I sighed again. I should get a webpage: Billy Gonzalez, Ghosts Handled While U Wait. I shook my head.
“Okay, okay. You said you got this ball from your Grandfather?” I asked.
“Yeah,” Marc said. “In a box full of stuff after he died a few years ago. My Aunt still lives out there in California and she sent it to me.”
That was when the ball started to bounce on the table where I’d set it. It rolled off the table and over to the door with the broken window. I had a thought.
“Where was your Great Grandfather when he got this ball?” I asked.
“New York City,” Marc said. “He moved out west in ’59 I think. My granddad had a job out there and went with him.”

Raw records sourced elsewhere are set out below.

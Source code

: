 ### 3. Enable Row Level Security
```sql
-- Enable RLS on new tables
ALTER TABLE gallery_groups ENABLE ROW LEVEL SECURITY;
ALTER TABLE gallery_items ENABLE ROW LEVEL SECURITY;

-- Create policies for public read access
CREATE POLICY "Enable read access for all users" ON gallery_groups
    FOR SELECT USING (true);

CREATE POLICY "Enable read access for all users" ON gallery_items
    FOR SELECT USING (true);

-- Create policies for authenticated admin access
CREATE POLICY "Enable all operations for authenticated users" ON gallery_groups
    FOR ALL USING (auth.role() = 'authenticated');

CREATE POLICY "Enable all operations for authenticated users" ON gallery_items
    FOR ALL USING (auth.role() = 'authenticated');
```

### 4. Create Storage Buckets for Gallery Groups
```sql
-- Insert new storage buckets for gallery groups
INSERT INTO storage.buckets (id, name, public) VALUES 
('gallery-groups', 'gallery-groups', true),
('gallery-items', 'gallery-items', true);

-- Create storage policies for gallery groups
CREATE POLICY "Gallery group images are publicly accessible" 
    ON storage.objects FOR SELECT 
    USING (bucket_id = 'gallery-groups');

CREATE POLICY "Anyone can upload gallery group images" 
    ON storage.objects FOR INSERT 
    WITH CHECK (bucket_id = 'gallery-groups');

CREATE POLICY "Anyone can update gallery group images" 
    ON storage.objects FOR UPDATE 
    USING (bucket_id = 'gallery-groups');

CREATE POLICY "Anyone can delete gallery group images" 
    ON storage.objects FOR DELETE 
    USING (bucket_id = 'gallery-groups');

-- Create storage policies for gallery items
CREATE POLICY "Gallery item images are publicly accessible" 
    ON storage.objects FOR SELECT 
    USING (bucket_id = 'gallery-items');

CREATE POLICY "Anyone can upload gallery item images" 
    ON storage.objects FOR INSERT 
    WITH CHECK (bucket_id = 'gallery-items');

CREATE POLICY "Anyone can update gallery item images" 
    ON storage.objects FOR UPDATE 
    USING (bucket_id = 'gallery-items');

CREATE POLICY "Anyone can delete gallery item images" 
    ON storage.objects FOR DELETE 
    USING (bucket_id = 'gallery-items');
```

“Yeah, and you wound up going to college in Kansas and that’s where you met me. Did any of your family ever mention anything spooky about this baseball?”
“No.”
“Okay,” I said. “Let me try something.” I walked over to the baseball on the floor and cleared my throat. “California,” I said.
The ball reacted. It bounced on the floor a couple of times and then jumped through the shattered window, landing on the ground.
“West,” I said. “It’s heading west. Or trying to. Whichever team your Great-Grandfather liked, the ball seems to still be, well, loyal. Maybe that’s why they took it out to California in the first place.”
“So, I mail it out to California?” Marc said.
“Probably be safer to ship it by rail or something ground-based,” I said. “The way that thing acts.”
“Yeah,” Marc said. “And there’s probably no way to get a haunted, window-breaking ball insured in the mail.”
—end—
Oh, and the title is from a very old baseball song.